Hi all,
i configured our site (GR-02-UoM) for mpi support following the
instructions in
http://goc.grid.sinica.edu.tw/gocwiki/MPI_Support_with_Torque
(torque is the job manager for us) and it seems that everything is ok.
However i tried executing the test job from
http://quattor.web.lal.in2p3.fr/packages/mpi
and the job get stuck in one of the workers till the proxy certificate
expires. The command used to submit the job was:
edg-job-submit --vo dteam --lrms pbs -r
alexander.it.uom.gr:2119/jobmanager-lcgpbs-dteam MPItest.jdl
has anyone have any idea what the problem might be? (i include the files
below).
Best regards
Kostas Georgakopoulos
University of Macedonia
MPItest.jdl:
Type = "Job";
JobType = "MPICH";
NodeNumber = 8;
Executable = "MPItest.sh";
Arguments = "MPItest";
StdOutput = "test.out";
StdError = "test.err";
InputSandbox = {"MPItest.sh","MPItest.c"};
OutputSandbox = {"test.err","test.out","mpiexec.out"};
MPItest.sh:
#!/bin/sh -x
# the binary to execute
EXE=$1
echo
"***********************************************************************"
echo "Running on: $HOSTNAME"
echo "As: " `whoami`
echo
"***********************************************************************"
echo
"***********************************************************************"
echo "Compiling binary: $EXE"
echo mpicc -o ${EXE} ${EXE}.c
mpicc -o ${EXE} ${EXE}.c
echo "*************************************"

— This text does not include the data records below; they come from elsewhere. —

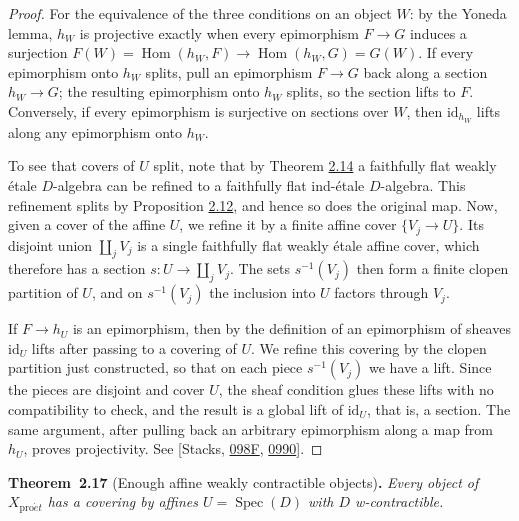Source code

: \documentclass[11pt]{article}
\newenvironment{bpstatement}[2]{\par\addvspace{0.6\baselineskip}\noindent\textbf{#1}#2\textbf{.}\enspace\ignorespaces}
  {\par\addvspace{0.4\baselineskip}}
\newenvironment{bpstatementit}[2]{\begin{bpstatement}{#1}{#2}\itshape\ignorespaces}{\end{bpstatement}}
\providecommand{\Hom}{}\renewcommand{\Hom}{\operatorname{Hom}}
\begin{document}
\begin{proof}[{Proof}]\label{bp48}%
For the equivalence of the three conditions on an object \(W\): by the Yoneda lemma, \(h_W\) is projective exactly when every epimorphism \(F\to G\) induces a surjection \(F(W)=\Hom(h_W,F)\to\Hom(h_W,G)=G(W)\). If every epimorphism onto \(h_W\) splits, pull an epimorphism \(F\to G\) back along a section \(h_W\to G\); the resulting epimorphism onto \(h_W\) splits, so the section lifts to \(F\). Conversely, if every epimorphism is surjective on sections over \(W\), then \(\mathrm{id}_{h_W}\) lifts along any epimorphism onto \(h_W\).

To see that covers of \(U\) split, note that by Theorem \hyperref[bp40]{2.14} a faithfully flat weakly étale \(D\)-algebra can be refined to a faithfully flat ind-étale \(D\)-algebra. This refinement splits by Proposition \hyperref[bp34]{2.12}, and hence so does the original map. Now, given a cover of the affine \(U\), we refine it by a finite affine cover \(\{V_j\to U\}\). Its disjoint union \(\coprod_jV_j\) is a single faithfully flat weakly étale affine cover, which therefore has a section \(s:U\to\coprod_jV_j\). The sets \(s^{-1}(V_j)\) then form a finite clopen partition of \(U\), and on \(s^{-1}(V_j)\) the inclusion into \(U\) factors through \(V_j\).

If \(F\to h_U\) is an epimorphism, then by the definition of an epimorphism of sheaves \(\mathrm{id}_U\) lifts after passing to a covering of \(U\). We refine this covering by the clopen partition just constructed, so that on each piece \(s^{-1}(V_j)\) we have a lift. Since the pieces are disjoint and cover \(U\), the sheaf condition glues these lifts with no compatibility to check, and the result is a global lift of \(\mathrm{id}_U\), that is, a section. The same argument, after pulling back an arbitrary epimorphism along a map from \(h_U\), proves projectivity. See [Stacks, \href{https://stacks.math.columbia.edu/tag/098F}{098F}, \href{https://stacks.math.columbia.edu/tag/0990}{0990}].
\end{proof}

\label{bp49}%
\begin{bpstatementit}{Theorem~2.17}{ (Enough affine weakly contractible objects)}
Every object of \(X_{\mathrm{pro}\acute{e}t}\) has a covering by affines \(U=\operatorname{Spec}(D)\) with \(D\) w-contractible.
\end{bpstatementit}
\end{document}
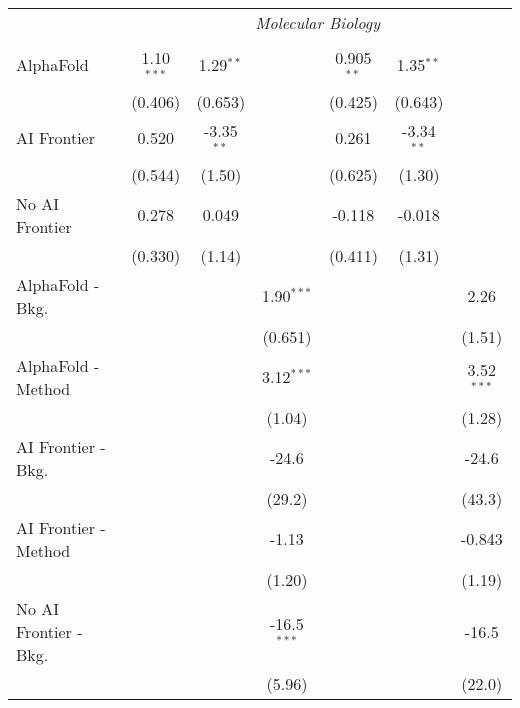 \begin{tabular}{lcccccc}
 & \multicolumn{6}{c}{\textit{Molecular Biology}} \\ \\
   AlphaFold               & 1.10$^{***}$ & 1.29$^{**}$  &               & 0.905$^{**}$ & 1.35$^{**}$  &   \\   
                           & (0.406)      & (0.653)      &               & (0.425)      & (0.643)      &   \\   
   AI Frontier             & 0.520        & -3.35$^{**}$ &               & 0.261        & -3.34$^{**}$ &   \\   
                           & (0.544)      & (1.50)       &               & (0.625)      & (1.30)       &   \\   
   No AI Frontier          & 0.278        & 0.049        &               & -0.118       & -0.018       &   \\   
                           & (0.330)      & (1.14)       &               & (0.411)      & (1.31)       &   \\   
   AlphaFold - Bkg.        &              &              & 1.90$^{***}$  &              &              & 2.26\\   
                           &              &              & (0.651)       &              &              & (1.51)\\   
   AlphaFold - Method      &              &              & 3.12$^{***}$  &              &              & 3.52$^{***}$\\   
                           &              &              & (1.04)        &              &              & (1.28)\\   
   AI Frontier - Bkg.      &              &              & -24.6         &              &              & -24.6\\   
                           &              &              & (29.2)        &              &              & (43.3)\\   
   AI Frontier - Method    &              &              & -1.13         &              &              & -0.843\\   
                           &              &              & (1.20)        &              &              & (1.19)\\   
   No AI Frontier - Bkg.   &              &              & -16.5$^{***}$ &              &              & -16.5\\   
                           &              &              & (5.96)        &              &              & (22.0)\\   

\end{tabular}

if [ "x$PBS_NODEFILE" != "x" ] ; then
echo "PBS Nodefile: $PBS_NODEFILE"
HOST_NODEFILE=$PBS_NODEFILE
fi
if [ "x$LSB_HOSTS" != "x" ] ; then
echo "LSF Hosts: $LSB_HOSTS"
HOST_NODEFILE=`pwd`/lsf_nodefile.$$
for host in ${LSB_HOSTS}
do
echo $host >> ${HOST_NODEFILE}
done
fi
if [ "x$HOST_NODEFILE" = "x" ]; then
echo "No hosts file defined. Exiting..."
exit
fi
echo
"***********************************************************************"
CPU_NEEDED=`cat $HOST_NODEFILE | wc -l`
echo "Node count: $CPU_NEEDED"
echo "Nodes in $HOST_NODEFILE: "
cat $HOST_NODEFILE
echo
"***********************************************************************"
echo
"***********************************************************************"
CPU_NEEDED=`cat $HOST_NODEFILE | wc -l`
echo "Checking ssh for each node:"
NODES=`cat $HOST_NODEFILE`
for host in ${NODES}
do
echo "Checking $host..."
ssh $host hostname
done
echo
"***********************************************************************"
echo
"***********************************************************************"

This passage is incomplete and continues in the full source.